WHAT YOU WILL DO:
Every line from the start of the records below to the line containing "a distinctive youth culture" should be retyped exactly, that line included, and no others.

........

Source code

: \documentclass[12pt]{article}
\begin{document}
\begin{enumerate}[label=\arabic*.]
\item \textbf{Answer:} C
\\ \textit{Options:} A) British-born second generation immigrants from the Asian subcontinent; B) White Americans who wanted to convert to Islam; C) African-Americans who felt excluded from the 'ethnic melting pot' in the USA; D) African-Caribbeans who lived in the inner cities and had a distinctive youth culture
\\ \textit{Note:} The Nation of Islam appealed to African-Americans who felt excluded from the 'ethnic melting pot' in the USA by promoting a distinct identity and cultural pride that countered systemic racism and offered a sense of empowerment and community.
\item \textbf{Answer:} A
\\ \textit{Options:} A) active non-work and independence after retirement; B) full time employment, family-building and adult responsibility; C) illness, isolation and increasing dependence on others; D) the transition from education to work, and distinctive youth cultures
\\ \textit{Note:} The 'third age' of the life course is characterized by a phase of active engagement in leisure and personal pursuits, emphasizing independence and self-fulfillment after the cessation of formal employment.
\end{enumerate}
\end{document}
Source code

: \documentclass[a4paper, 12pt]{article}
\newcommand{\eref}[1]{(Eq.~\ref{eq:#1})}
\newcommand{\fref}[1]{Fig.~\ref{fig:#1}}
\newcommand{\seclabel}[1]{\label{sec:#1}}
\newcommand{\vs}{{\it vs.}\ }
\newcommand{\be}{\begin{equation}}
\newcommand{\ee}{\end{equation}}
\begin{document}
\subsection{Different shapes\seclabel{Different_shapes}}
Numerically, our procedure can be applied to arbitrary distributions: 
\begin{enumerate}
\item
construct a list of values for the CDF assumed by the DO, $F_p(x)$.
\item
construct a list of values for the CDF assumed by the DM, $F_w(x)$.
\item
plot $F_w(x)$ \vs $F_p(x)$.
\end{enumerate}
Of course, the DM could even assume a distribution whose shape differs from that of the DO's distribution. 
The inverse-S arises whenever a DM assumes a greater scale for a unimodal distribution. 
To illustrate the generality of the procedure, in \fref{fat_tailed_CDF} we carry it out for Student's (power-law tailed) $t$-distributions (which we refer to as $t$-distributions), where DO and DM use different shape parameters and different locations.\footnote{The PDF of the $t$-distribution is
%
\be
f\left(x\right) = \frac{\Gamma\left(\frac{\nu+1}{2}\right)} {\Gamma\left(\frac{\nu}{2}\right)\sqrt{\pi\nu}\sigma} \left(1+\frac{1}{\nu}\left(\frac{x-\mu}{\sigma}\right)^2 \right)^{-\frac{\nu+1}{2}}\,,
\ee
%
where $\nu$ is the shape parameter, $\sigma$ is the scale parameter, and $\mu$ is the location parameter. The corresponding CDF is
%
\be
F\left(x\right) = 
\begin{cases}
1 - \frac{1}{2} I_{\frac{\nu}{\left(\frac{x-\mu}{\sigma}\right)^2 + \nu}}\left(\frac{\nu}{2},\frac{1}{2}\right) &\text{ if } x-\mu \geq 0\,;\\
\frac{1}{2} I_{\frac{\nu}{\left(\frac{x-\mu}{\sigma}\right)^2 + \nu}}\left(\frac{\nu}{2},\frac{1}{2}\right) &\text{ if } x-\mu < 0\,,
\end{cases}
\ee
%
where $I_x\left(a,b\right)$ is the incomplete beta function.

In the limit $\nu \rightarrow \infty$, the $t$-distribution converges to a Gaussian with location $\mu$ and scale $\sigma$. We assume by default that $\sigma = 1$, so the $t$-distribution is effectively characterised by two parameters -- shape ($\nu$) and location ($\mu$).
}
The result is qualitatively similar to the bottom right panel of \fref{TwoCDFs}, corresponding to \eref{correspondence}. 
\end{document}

........

ANSWER TO THE PROBLEM:
Source code

: \documentclass[12pt]{article}
\begin{document}
\begin{enumerate}[label=\arabic*.]
\item \textbf{Answer:} C
\\ \textit{Options:} A) British-born second generation immigrants from the Asian subcontinent; B) White Americans who wanted to convert to Islam; C) African-Americans who felt excluded from the 'ethnic melting pot' in the USA; D) African-Caribbeans who lived in the inner cities and had a distinctive youth culture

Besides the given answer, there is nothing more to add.